Help needed to understand query planner regression with incremental sort

From: "Henrik Peinar (nodeSWAT(dot)com)" <henrik(at)nodeswat(dot)com>
To: pgsql-general(at)lists(dot)postgresql(dot)org
Subject: Help needed to understand query planner regression with incremental sort
Date: 2023-05-31 10:46:37
Message-ID: CAEwi-F_OG=j1GGTdqJHFeEiSRSWuQpEnDdtvbF+ykekCoocsTQ@mail.gmail.com
Views: Raw Message | Whole Thread | Download mbox | Resend email
Thread:
Lists: pgsql-general

*Quick description: *After upgrading our Aurora PostgreSQL engine from v11
to v15, one of our often run SQL's started taking tens of seconds instead
of running sub 100ms. Explain analyze showed that the query planner had
switched to using incremental sort. Running ANALYZE on the table fixed the
issue temporarily, but it came back after few days.

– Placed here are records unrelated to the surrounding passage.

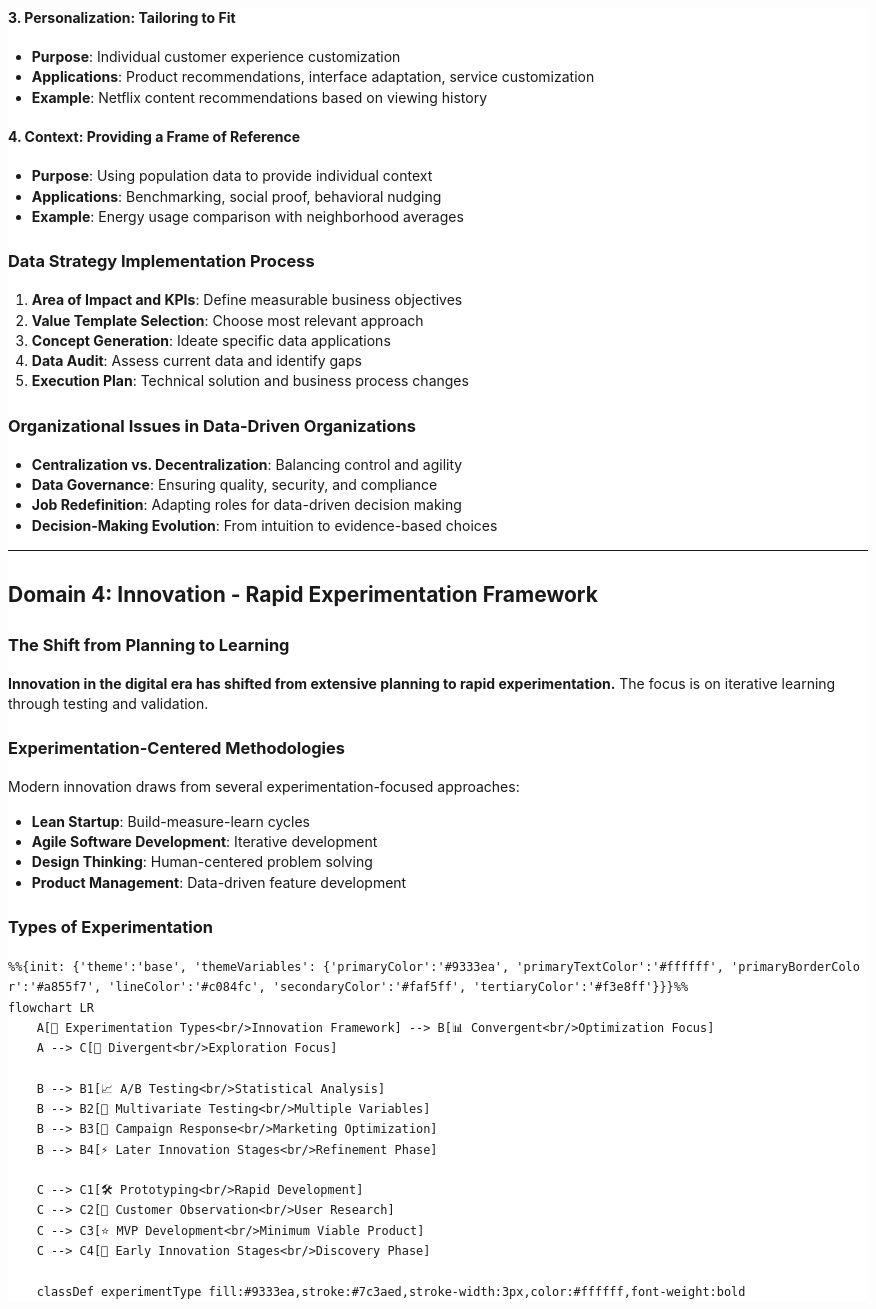 #### 3. Personalization: Tailoring to Fit
- **Purpose**: Individual customer experience customization
- **Applications**: Product recommendations, interface adaptation, service customization
- **Example**: Netflix content recommendations based on viewing history

#### 4. Context: Providing a Frame of Reference
- **Purpose**: Using population data to provide individual context
- **Applications**: Benchmarking, social proof, behavioral nudging
- **Example**: Energy usage comparison with neighborhood averages

### Data Strategy Implementation Process

1. **Area of Impact and KPIs**: Define measurable business objectives
2. **Value Template Selection**: Choose most relevant approach
3. **Concept Generation**: Ideate specific data applications
4. **Data Audit**: Assess current data and identify gaps
5. **Execution Plan**: Technical solution and business process changes

### Organizational Issues in Data-Driven Organizations

- **Centralization vs. Decentralization**: Balancing control and agility
- **Data Governance**: Ensuring quality, security, and compliance
- **Job Redefinition**: Adapting roles for data-driven decision making
- **Decision-Making Evolution**: From intuition to evidence-based choices

---

## Domain 4: Innovation - Rapid Experimentation Framework

### The Shift from Planning to Learning

**Innovation in the digital era has shifted from extensive planning to rapid experimentation.** The focus is on iterative learning through testing and validation.

### Experimentation-Centered Methodologies

Modern innovation draws from several experimentation-focused approaches:
- **Lean Startup**: Build-measure-learn cycles
- **Agile Software Development**: Iterative development
- **Design Thinking**: Human-centered problem solving
- **Product Management**: Data-driven feature development

### Types of Experimentation

```mermaid
%%{init: {'theme':'base', 'themeVariables': {'primaryColor':'#9333ea', 'primaryTextColor':'#ffffff', 'primaryBorderColor':'#a855f7', 'lineColor':'#c084fc', 'secondaryColor':'#faf5ff', 'tertiaryColor':'#f3e8ff'}}}%%
flowchart LR
    A[🧪 Experimentation Types<br/>Innovation Framework] --> B[📊 Convergent<br/>Optimization Focus]
    A --> C[🚀 Divergent<br/>Exploration Focus]
    
    B --> B1[📈 A/B Testing<br/>Statistical Analysis]
    B --> B2[🔬 Multivariate Testing<br/>Multiple Variables]
    B --> B3[📱 Campaign Response<br/>Marketing Optimization]
    B --> B4[⚡ Later Innovation Stages<br/>Refinement Phase]
    
    C --> C1[🛠️ Prototyping<br/>Rapid Development]
    C --> C2[👥 Customer Observation<br/>User Research]
    C --> C3[⭐ MVP Development<br/>Minimum Viable Product]
    C --> C4[🌟 Early Innovation Stages<br/>Discovery Phase]
    
    classDef experimentType fill:#9333ea,stroke:#7c3aed,stroke-width:3px,color:#ffffff,font-weight:bold
```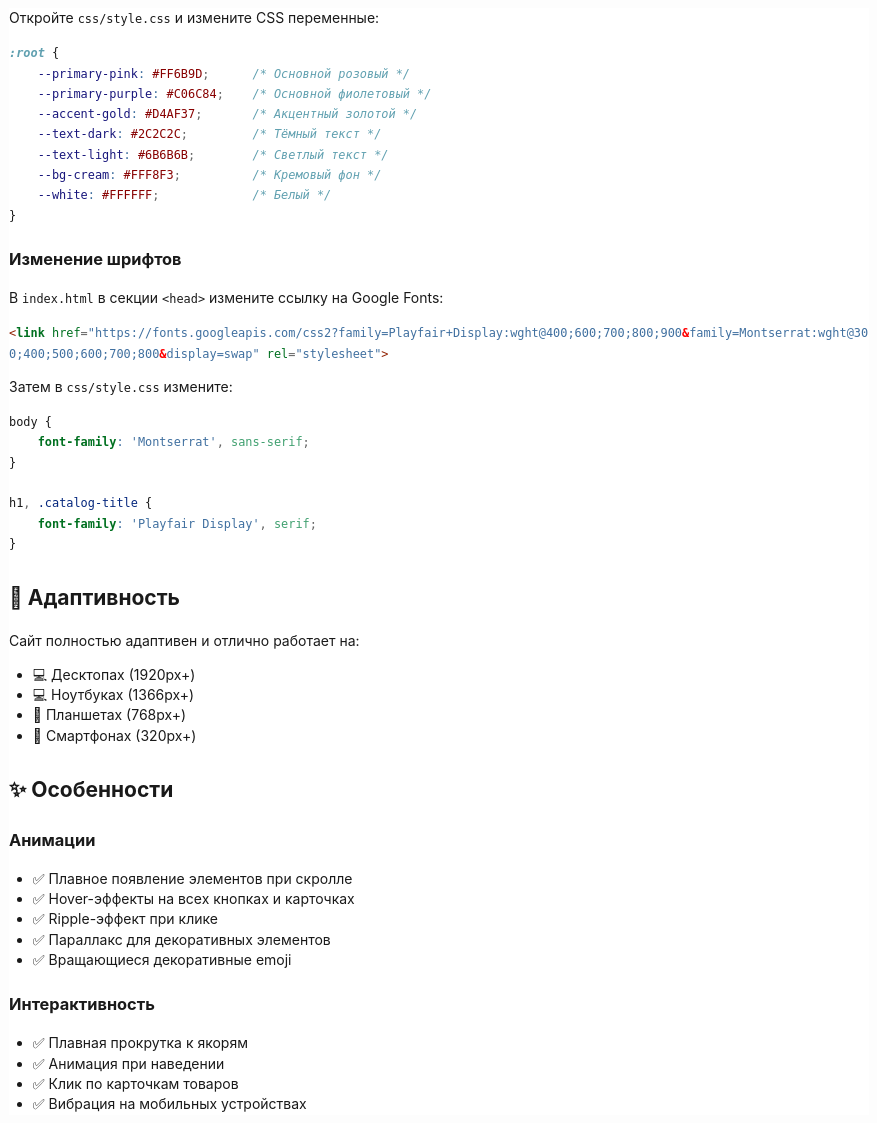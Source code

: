 Откройте `css/style.css` и измените CSS переменные:

```css
:root {
    --primary-pink: #FF6B9D;      /* Основной розовый */
    --primary-purple: #C06C84;    /* Основной фиолетовый */
    --accent-gold: #D4AF37;       /* Акцентный золотой */
    --text-dark: #2C2C2C;         /* Тёмный текст */
    --text-light: #6B6B6B;        /* Светлый текст */
    --bg-cream: #FFF8F3;          /* Кремовый фон */
    --white: #FFFFFF;             /* Белый */
}
```

### Изменение шрифтов

В `index.html` в секции `<head>` измените ссылку на Google Fonts:

```html
<link href="https://fonts.googleapis.com/css2?family=Playfair+Display:wght@400;600;700;800;900&family=Montserrat:wght@300;400;500;600;700;800&display=swap" rel="stylesheet">
```

Затем в `css/style.css` измените:
```css
body {
    font-family: 'Montserrat', sans-serif;
}

h1, .catalog-title {
    font-family: 'Playfair Display', serif;
}
```

## 📱 Адаптивность

Сайт полностью адаптивен и отлично работает на:
- 💻 Десктопах (1920px+)
- 💻 Ноутбуках (1366px+)
- 📱 Планшетах (768px+)
- 📱 Смартфонах (320px+)

## ✨ Особенности

### Анимации
- ✅ Плавное появление элементов при скролле
- ✅ Hover-эффекты на всех кнопках и карточках
- ✅ Ripple-эффект при клике
- ✅ Параллакс для декоративных элементов
- ✅ Вращающиеся декоративные emoji

### Интерактивность
- ✅ Плавная прокрутка к якорям
- ✅ Анимация при наведении
- ✅ Клик по карточкам товаров
- ✅ Вибрация на мобильных устройствах
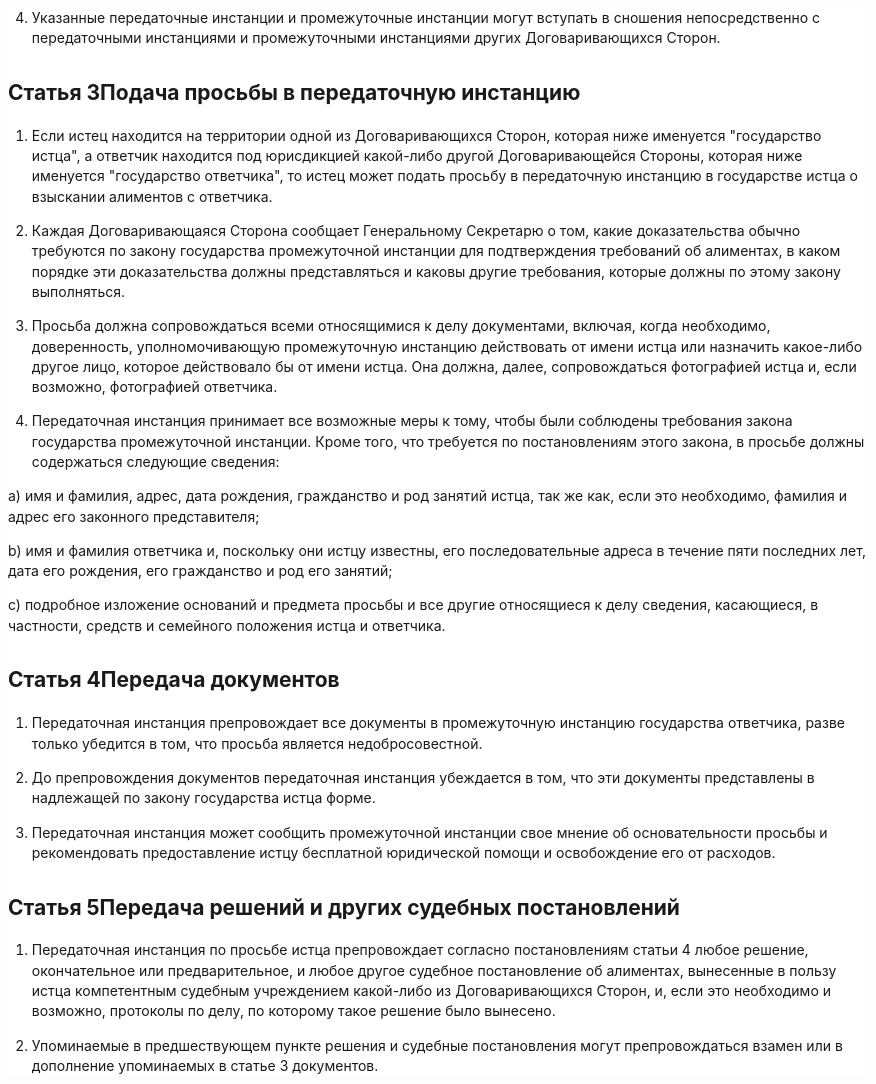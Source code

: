 4. Указанные передаточные инстанции и промежуточные инстанции могут вступать в сношения непосредственно с передаточными инстанциями и промежуточными инстанциями других Договаривающихся Сторон.

## Статья 3Подача просьбы в передаточную инстанцию

1. Если истец находится на территории одной из Договаривающихся Сторон, которая ниже именуется "государство истца", а ответчик находится под юрисдикцией какой-либо другой Договаривающейся Стороны, которая ниже именуется "государство ответчика", то истец может подать просьбу в передаточную инстанцию в государстве истца о взыскании алиментов с ответчика.

2. Каждая Договаривающаяся Сторона сообщает Генеральному Секретарю о том, какие доказательства обычно требуются по закону государства промежуточной инстанции для подтверждения требований об алиментах, в каком порядке эти доказательства должны представляться и каковы другие требования, которые должны по этому закону выполняться.

3. Просьба должна сопровождаться всеми относящимися к делу документами, включая, когда необходимо, доверенность, уполномочивающую промежуточную инстанцию действовать от имени истца или назначить какое-либо другое лицо, которое действовало бы от имени истца. Она должна, далее, сопровождаться фотографией истца и, если возможно, фотографией ответчика.

4. Передаточная инстанция принимает все возможные меры к тому, чтобы были соблюдены требования закона государства промежуточной инстанции. Кроме того, что требуется по постановлениям этого закона, в просьбе должны содержаться следующие сведения:

a) имя и фамилия, адрес, дата рождения, гражданство и род занятий истца, так же как, если это необходимо, фамилия и адрес его законного представителя;

b) имя и фамилия ответчика и, поскольку они истцу известны, его последовательные адреса в течение пяти последних лет, дата его рождения, его гражданство и род его занятий;

c) подробное изложение оснований и предмета просьбы и все другие относящиеся к делу сведения, касающиеся, в частности, средств и семейного положения истца и ответчика.

## Статья 4Передача документов

1. Передаточная инстанция препровождает все документы в промежуточную инстанцию государства ответчика, разве только убедится в том, что просьба является недобросовестной.

2. До препровождения документов передаточная инстанция убеждается в том, что эти документы представлены в надлежащей по закону государства истца форме.

3. Передаточная инстанция может сообщить промежуточной инстанции свое мнение об основательности просьбы и рекомендовать предоставление истцу бесплатной юридической помощи и освобождение его от расходов.

## Статья 5Передача решений и других судебных постановлений

1. Передаточная инстанция по просьбе истца препровождает согласно постановлениям статьи 4 любое решение, окончательное или предварительное, и любое другое судебное постановление об алиментах, вынесенные в пользу истца компетентным судебным учреждением какой-либо из Договаривающихся Сторон, и, если это необходимо и возможно, протоколы по делу, по которому такое решение было вынесено.

2. Упоминаемые в предшествующем пункте решения и судебные постановления могут препровождаться взамен или в дополнение упоминаемых в статье 3 документов.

I'm looking to dig a bit deeper to be able to submit a bug report to the
PostgreSQL team so maybe something can be done to fix this, as this
definitely feels as a bug (the query running times are 100x in difference)
but I need a bit of help as I'm new to this deep PostgreSQL analysis and
I'm struggling finding resource how to proceed in such a case. And maybe
it's an issue with my own setup or database configuration instead (ie. me
just being stupid).

I know that I can solve the issue for my own environments with turning
incremental sort off in the DB parameters, but I feel this might be worth
putting a bit time into to be able to find the root cause and help me
understand the planner a bit better.

*More detailed description:*
Note: I don't have reproduction steps at this time, this is one of the
reasons I'm asking help to figure out what could I try to do to start
trying reproducing this in local setup. Below info is just giving out as
much info as I can to help understand the setup I have.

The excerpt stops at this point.